Try it:
From the first line of the records through the line containing "shell environment variables)", retype every line exactly and nothing else.

Given entries:
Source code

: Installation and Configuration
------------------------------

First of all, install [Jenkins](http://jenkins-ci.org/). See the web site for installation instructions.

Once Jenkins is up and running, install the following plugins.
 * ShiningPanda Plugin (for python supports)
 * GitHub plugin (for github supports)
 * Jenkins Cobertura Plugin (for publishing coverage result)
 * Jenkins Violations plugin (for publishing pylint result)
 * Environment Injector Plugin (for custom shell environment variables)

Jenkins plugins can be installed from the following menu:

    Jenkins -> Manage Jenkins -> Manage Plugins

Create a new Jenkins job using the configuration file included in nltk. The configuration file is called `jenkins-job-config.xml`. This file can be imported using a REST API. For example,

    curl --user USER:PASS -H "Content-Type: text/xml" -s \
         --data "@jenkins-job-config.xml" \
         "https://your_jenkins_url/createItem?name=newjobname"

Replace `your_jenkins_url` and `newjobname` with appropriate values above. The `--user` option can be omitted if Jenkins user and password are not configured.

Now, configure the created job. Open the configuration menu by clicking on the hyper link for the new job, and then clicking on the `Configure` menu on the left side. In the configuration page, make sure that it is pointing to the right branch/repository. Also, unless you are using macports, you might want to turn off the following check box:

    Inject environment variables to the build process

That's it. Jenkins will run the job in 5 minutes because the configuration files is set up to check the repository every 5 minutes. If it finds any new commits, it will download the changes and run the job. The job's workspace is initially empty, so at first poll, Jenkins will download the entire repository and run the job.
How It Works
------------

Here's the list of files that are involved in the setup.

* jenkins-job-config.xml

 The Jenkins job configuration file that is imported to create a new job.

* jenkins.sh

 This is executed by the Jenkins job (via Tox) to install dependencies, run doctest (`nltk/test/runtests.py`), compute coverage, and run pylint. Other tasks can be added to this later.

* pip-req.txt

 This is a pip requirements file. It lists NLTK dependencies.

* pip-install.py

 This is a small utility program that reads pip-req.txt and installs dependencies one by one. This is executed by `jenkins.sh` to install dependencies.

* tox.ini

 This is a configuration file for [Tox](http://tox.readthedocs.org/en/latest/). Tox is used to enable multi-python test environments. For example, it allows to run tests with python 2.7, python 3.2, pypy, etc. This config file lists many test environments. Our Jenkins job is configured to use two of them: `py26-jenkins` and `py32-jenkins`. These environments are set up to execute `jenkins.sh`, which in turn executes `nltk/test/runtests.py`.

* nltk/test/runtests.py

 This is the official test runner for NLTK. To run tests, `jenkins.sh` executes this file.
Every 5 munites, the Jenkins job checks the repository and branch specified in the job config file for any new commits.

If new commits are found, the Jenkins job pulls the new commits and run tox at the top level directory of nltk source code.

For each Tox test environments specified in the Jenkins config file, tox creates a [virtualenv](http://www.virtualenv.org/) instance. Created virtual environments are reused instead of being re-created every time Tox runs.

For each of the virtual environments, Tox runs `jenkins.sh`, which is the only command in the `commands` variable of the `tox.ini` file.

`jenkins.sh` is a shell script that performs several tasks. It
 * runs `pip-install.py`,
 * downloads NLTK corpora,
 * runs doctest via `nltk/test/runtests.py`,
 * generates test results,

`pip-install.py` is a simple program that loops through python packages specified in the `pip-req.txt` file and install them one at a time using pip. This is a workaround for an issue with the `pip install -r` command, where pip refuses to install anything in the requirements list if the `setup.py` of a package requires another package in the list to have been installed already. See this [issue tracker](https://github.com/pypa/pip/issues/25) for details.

Your response:
Source code

: Installation and Configuration
------------------------------

First of all, install [Jenkins](http://jenkins-ci.org/). See the web site for installation instructions.

Once Jenkins is up and running, install the following plugins.
 * ShiningPanda Plugin (for python supports)
 * GitHub plugin (for github supports)
 * Jenkins Cobertura Plugin (for publishing coverage result)
 * Jenkins Violations plugin (for publishing pylint result)
 * Environment Injector Plugin (for custom shell environment variables)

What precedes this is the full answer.